Before we can shingle the documents, we need to clean the entries. For this, every punctuation and stopword was removed. As this algorithm can take a long time, we make use of *tqdm*'s progress bar.

In [2]:
import numpy as np
from tqdm import tqdm # progress bar
from nltk.corpus import stopwords
from string import punctuation
from sympy import nextprime

np.set_printoptions(threshold=np.inf, precision=0, suppress=True) # prevents scientific notation when printing

After cleaning the entries, we remove any entry smaller than the shingle size. Since we considered a somewhat large shingle size ($k=10$) in this notebook, entries smaller than this, were in the few cases that I looked into, always the same ("(Enviada diariamente)" appeared many times).

Then the shingling itself, is quite simple. We made each document's shingles into a set to remove any duplicate as duplicates wont aid in finding similar items.

In [9]:
shingle_size = 10

punctuation_table = str.maketrans(dict.fromkeys(punctuation, '')) # Table to remove punctuation from text
stop_words = set(stopwords.words('portuguese')) # Set with stop words

news_rdd = df.rdd.map(lambda item: (item['tweet_id'], item['text'])) # Removes url

shingle_rdd = (news_rdd.map(lambda item: (item[0], item[1].translate(punctuation_table).split()))
                   # Remove punctuation and stop words
                .map(lambda item: (item[0], [w for w in item[1] if w.lower() not in stop_words]))
                # Filter out articles with less than 'shingle_size' words
                .filter(lambda item: len(item[1]) >= shingle_size) 
                # Shingle the documents
                .map(lambda item: (item[0], set([tuple(item[1][i:i + shingle_size]) for i in range(len(item[1]) - shingle_size+1)])))
                ) 

# number of total distinct shingles to use in the hash functions
num_shingles = shingle_rdd.flatMap(lambda item: item[1]).distinct().count()

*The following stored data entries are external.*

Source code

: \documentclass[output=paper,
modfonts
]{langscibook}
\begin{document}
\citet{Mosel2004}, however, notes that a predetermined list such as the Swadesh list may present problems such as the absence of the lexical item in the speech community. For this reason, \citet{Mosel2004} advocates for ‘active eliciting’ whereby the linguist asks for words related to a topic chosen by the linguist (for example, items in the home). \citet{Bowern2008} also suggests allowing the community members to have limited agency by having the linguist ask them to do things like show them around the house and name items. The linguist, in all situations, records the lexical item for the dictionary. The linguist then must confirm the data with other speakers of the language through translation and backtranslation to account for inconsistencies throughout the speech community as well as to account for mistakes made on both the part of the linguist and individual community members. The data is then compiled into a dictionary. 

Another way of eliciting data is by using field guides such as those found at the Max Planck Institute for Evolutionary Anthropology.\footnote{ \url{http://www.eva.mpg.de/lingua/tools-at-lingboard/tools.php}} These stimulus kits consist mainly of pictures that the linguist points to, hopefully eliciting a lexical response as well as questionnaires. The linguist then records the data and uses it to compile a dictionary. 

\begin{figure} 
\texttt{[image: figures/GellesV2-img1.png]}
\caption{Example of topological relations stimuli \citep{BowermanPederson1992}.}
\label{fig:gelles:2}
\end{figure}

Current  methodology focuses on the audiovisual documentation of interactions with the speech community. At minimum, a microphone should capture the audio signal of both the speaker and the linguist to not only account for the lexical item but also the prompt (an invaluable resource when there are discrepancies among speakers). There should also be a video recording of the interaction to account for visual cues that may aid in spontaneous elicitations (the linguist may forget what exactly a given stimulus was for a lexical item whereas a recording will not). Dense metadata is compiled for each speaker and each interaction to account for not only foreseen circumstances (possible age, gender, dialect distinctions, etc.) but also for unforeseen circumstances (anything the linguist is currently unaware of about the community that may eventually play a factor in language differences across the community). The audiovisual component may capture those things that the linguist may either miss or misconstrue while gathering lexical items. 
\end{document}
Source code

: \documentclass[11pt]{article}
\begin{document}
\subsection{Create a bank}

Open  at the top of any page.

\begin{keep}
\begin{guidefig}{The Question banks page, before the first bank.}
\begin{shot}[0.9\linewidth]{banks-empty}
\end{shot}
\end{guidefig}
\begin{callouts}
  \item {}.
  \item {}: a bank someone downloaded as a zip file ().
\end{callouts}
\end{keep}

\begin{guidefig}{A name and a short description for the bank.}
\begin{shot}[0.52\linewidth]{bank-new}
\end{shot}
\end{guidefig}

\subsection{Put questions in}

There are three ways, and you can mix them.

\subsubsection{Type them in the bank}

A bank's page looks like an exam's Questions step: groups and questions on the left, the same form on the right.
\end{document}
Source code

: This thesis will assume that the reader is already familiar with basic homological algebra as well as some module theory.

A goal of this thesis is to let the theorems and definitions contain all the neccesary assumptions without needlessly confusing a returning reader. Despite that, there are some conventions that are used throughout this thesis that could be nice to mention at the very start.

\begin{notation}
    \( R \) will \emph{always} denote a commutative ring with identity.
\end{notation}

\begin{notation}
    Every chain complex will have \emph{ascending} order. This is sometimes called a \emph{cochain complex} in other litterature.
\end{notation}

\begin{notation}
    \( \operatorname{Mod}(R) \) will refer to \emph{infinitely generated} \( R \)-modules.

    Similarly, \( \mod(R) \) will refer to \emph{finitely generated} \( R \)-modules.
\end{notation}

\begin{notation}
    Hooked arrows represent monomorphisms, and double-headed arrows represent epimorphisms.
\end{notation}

Here we define the hash function and the permutations, which are constant throughout the algorithm. We use *sympy*.nextprime(x) to find the smallest prime greater than x. The hash function is the same as in the class slides: $((a*h(x)+b)\mod{p})\mod{N}$ where $N$ is the number of shingles, and $p$ the next smallest prime number.

In [10]:
p = nextprime(num_shingles)

num_permutations = 13 * 11 # bands x rows obtained from 2.1. b*r=n; n is the number of permutations
a = np.random.randint(1, p, size = (num_permutations))
b = np.random.randint(0, p, size = (num_permutations))

a_bc = sc.broadcast(a)
b_bc = sc.broadcast(b)

def hash_function(x, i):
  return ((a_bc.value[i] * hash(x) + b_bc.value[i]) % p) % num_shingles

With this we hash every shingle in each document and turn that list to a set, in order to remove duplicates. 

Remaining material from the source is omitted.